Kijowianki już po minucie prowadziły 5:0, zatem niewielkie straty z pierwszego spotkania zostały odrobione w mgnieniu oka. Dynamo dyktowało warunki na parkiecie, a po trójce Natalii Sil’yanovej w 7 minucie prowadziło już 18:11. Do końca pierwszej kwarty podopieczne Elmedina Omanicia zdołały jednak zmniejszyć straty, a duża w tym zasługa debiutującej w "Katarzynkach" Bośniaczki Aidy Pilav, która już po dziesięciu minutach gry miała na swoim koncie 8 punktów.

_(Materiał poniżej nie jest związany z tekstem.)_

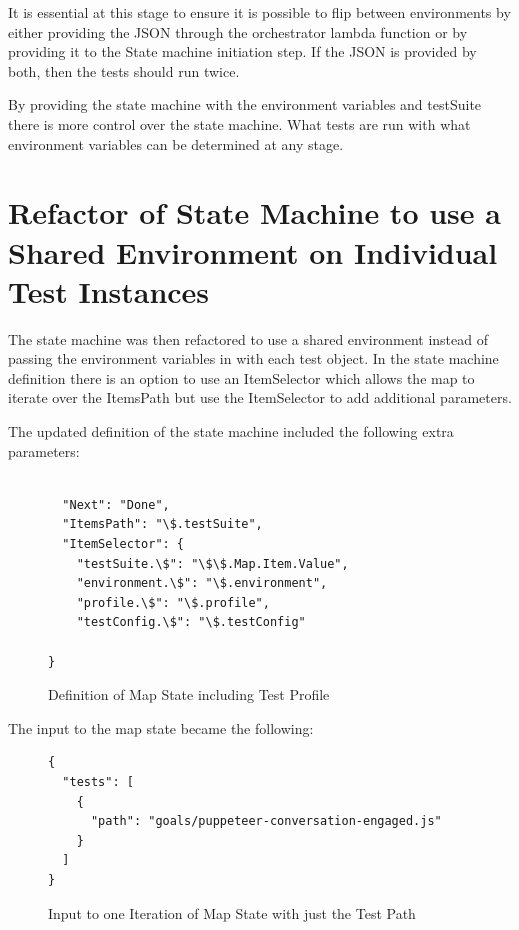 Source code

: \documentclass[12pt,a4paper,titlepage]{report}
\begin{document}
It is essential at this stage to ensure it is possible to flip between environments by either providing the JSON through the
orchestrator lambda function or by providing it to the State machine initiation step. If the JSON is provided by both, then the tests should run twice.

By providing the state machine with the environment variables and testSuite there is more control over the state
machine. What tests are run with what environment variables can be determined at any stage.

\section{Refactor of State Machine to use a Shared Environment on Individual Test Instances }

The state machine was then refactored to use a shared environment instead of
passing the environment variables in with each test object. In the state machine definition there is an option to
use an ItemSelector which allows the map to iterate over the ItemsPath but use the ItemSelector to add additional
parameters.

The updated definition of the state machine included the following extra parameters:

\begin{figure}[H]
  \begin{tcolorbox}
    \begin{verbatim}

  "Next": "Done",
  "ItemsPath": "\$.testSuite",
  "ItemSelector": {
    "testSuite.\$": "\$\$.Map.Item.Value",
    "environment.\$": "\$.environment",
    "profile.\$": "\$.profile",
    "testConfig.\$": "\$.testConfig"

}
\end{verbatim}
  \end{tcolorbox}
  \caption{Definition of Map State including Test Profile}
\end{figure}

The input to the map state became the following:

\begin{figure}[H]
  \begin{tcolorbox}
    \begin{verbatim}
{
  "tests": [
    {
      "path": "goals/puppeteer-conversation-engaged.js"
    }
  ]
}
\end{verbatim}
  \end{tcolorbox}
  \caption{Input to one Iteration of Map State with just the Test Path}
\end{figure}
\end{document}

Po krótkiej przerwie Energa doprowadziła do remisu 20:20, gdy zza łuku celnie przymierzyła Patrycja Gulak-Lipka. Gospodynie tego spotkania kolejny raz jednak zdołały odskoczyć na kilka punktów i utrzymywał się na tym prowadzeniu praktycznie do końca pierwszej połowy. Równo z syreną zza linii 6,25 trafiła jednak Agata Gajda, a do szatni zawodniczki schodziły przy remisowym wyniku.
Katarzynki tak jak zakończyły pierwszą połowę, tak rozpoczęły drugą, z tymże za 3 punkty trafiła Alicia Gladden, dla której były to pierwsze punkty w meczu. Po bezbarwnej pierwszej połowie w wykonaniu Amerykanki, początek drugiej był bardzo dobry, a dzięki niej ekipa z Grodu Kopernika prowadziła już nawet różnicą 5 oczek. Z czasem inicjatywę przejmować zaczęły jednak gospodynie, a wszystko to za sprawą Devinei Payne, która była w tym czasie nie do zatrzymania i dała Dynamu prowadzenie 47:41 (12 punktów z rzędu zdobyła Amerykanka dla swojego zespołu). Torunianki nie potrafiły zniwelować strat nawet z linii rzutów wolnych (solidarnie po dwa razy spudłowały Gulak-Lipka i Gajda) i na decydujące 10 minut wychodziły przy sześciopunktowej stracie.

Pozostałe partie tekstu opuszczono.